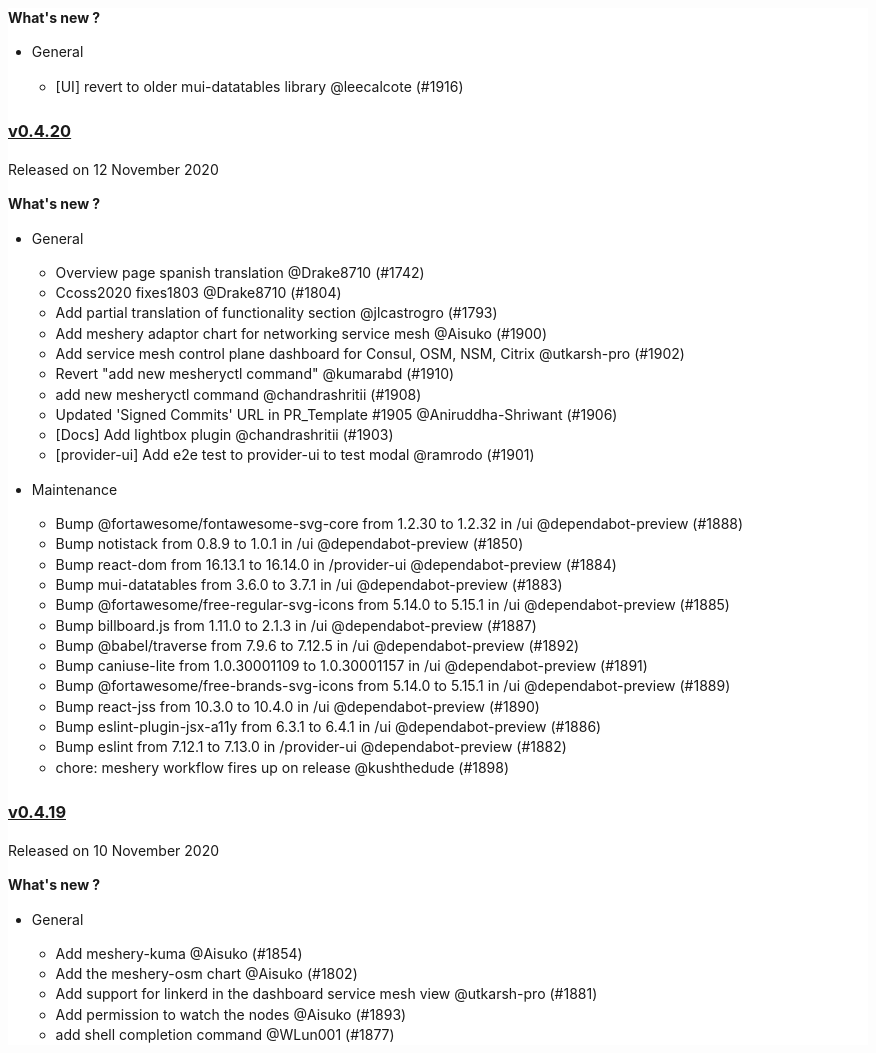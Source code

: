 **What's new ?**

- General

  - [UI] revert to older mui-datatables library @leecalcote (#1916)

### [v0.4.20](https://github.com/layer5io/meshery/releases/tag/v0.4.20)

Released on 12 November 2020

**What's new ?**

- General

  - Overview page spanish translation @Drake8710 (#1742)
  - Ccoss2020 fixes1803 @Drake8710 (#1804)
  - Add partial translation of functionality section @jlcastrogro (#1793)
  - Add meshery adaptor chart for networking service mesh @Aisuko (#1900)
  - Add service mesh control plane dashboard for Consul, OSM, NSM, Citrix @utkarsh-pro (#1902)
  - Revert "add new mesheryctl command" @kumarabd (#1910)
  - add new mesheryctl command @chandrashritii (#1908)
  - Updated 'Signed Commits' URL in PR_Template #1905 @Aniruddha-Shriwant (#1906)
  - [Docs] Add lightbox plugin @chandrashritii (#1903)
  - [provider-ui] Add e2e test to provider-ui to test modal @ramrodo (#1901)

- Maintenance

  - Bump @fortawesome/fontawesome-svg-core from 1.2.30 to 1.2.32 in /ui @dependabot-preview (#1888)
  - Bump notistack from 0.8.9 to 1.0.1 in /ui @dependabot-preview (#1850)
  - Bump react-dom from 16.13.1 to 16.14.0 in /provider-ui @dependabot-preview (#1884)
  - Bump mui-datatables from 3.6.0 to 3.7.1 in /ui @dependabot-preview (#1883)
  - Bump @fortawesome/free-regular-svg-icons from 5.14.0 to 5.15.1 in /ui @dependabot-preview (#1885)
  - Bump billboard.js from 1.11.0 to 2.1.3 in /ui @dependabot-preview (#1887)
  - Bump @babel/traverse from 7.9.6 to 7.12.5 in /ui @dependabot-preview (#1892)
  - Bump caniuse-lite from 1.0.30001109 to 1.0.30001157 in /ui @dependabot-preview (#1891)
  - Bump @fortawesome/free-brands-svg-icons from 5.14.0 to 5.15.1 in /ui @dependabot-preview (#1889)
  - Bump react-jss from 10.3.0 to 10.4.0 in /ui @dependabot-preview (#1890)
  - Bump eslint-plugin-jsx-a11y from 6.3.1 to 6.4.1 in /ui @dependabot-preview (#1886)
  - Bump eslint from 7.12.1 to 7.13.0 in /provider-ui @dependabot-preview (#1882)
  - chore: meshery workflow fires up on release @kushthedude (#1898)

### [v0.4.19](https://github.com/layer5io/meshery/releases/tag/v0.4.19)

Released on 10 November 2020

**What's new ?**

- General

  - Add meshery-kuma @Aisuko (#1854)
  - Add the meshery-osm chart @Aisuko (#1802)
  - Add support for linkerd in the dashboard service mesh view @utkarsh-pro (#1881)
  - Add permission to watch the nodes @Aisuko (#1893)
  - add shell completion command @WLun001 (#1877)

···

WORK INSTRUCTION:
Everything in the listing above must be retyped exactly, except for the pictures.

TASK OUTPUT:
Source code

: **What's new ?**

- General

  - [UI] revert to older mui-datatables library @leecalcote (#1916)

### [v0.4.20](https://github.com/layer5io/meshery/releases/tag/v0.4.20)

Released on 12 November 2020

**What's new ?**

- General

  - Overview page spanish translation @Drake8710 (#1742)
  - Ccoss2020 fixes1803 @Drake8710 (#1804)
  - Add partial translation of functionality section @jlcastrogro (#1793)
  - Add meshery adaptor chart for networking service mesh @Aisuko (#1900)
  - Add service mesh control plane dashboard for Consul, OSM, NSM, Citrix @utkarsh-pro (#1902)
  - Revert "add new mesheryctl command" @kumarabd (#1910)
  - add new mesheryctl command @chandrashritii (#1908)
  - Updated 'Signed Commits' URL in PR_Template #1905 @Aniruddha-Shriwant (#1906)
  - [Docs] Add lightbox plugin @chandrashritii (#1903)
  - [provider-ui] Add e2e test to provider-ui to test modal @ramrodo (#1901)

- Maintenance

  - Bump @fortawesome/fontawesome-svg-core from 1.2.30 to 1.2.32 in /ui @dependabot-preview (#1888)
  - Bump notistack from 0.8.9 to 1.0.1 in /ui @dependabot-preview (#1850)
  - Bump react-dom from 16.13.1 to 16.14.0 in /provider-ui @dependabot-preview (#1884)
  - Bump mui-datatables from 3.6.0 to 3.7.1 in /ui @dependabot-preview (#1883)
  - Bump @fortawesome/free-regular-svg-icons from 5.14.0 to 5.15.1 in /ui @dependabot-preview (#1885)
  - Bump billboard.js from 1.11.0 to 2.1.3 in /ui @dependabot-preview (#1887)
  - Bump @babel/traverse from 7.9.6 to 7.12.5 in /ui @dependabot-preview (#1892)
  - Bump caniuse-lite from 1.0.30001109 to 1.0.30001157 in /ui @dependabot-preview (#1891)
  - Bump @fortawesome/free-brands-svg-icons from 5.14.0 to 5.15.1 in /ui @dependabot-preview (#1889)
  - Bump react-jss from 10.3.0 to 10.4.0 in /ui @dependabot-preview (#1890)
  - Bump eslint-plugin-jsx-a11y from 6.3.1 to 6.4.1 in /ui @dependabot-preview (#1886)
  - Bump eslint from 7.12.1 to 7.13.0 in /provider-ui @dependabot-preview (#1882)
  - chore: meshery workflow fires up on release @kushthedude (#1898)

### [v0.4.19](https://github.com/layer5io/meshery/releases/tag/v0.4.19)

Released on 10 November 2020

**What's new ?**

- General

  - Add meshery-kuma @Aisuko (#1854)
  - Add the meshery-osm chart @Aisuko (#1802)
  - Add support for linkerd in the dashboard service mesh view @utkarsh-pro (#1881)
  - Add permission to watch the nodes @Aisuko (#1893)
  - add shell completion command @WLun001 (#1877)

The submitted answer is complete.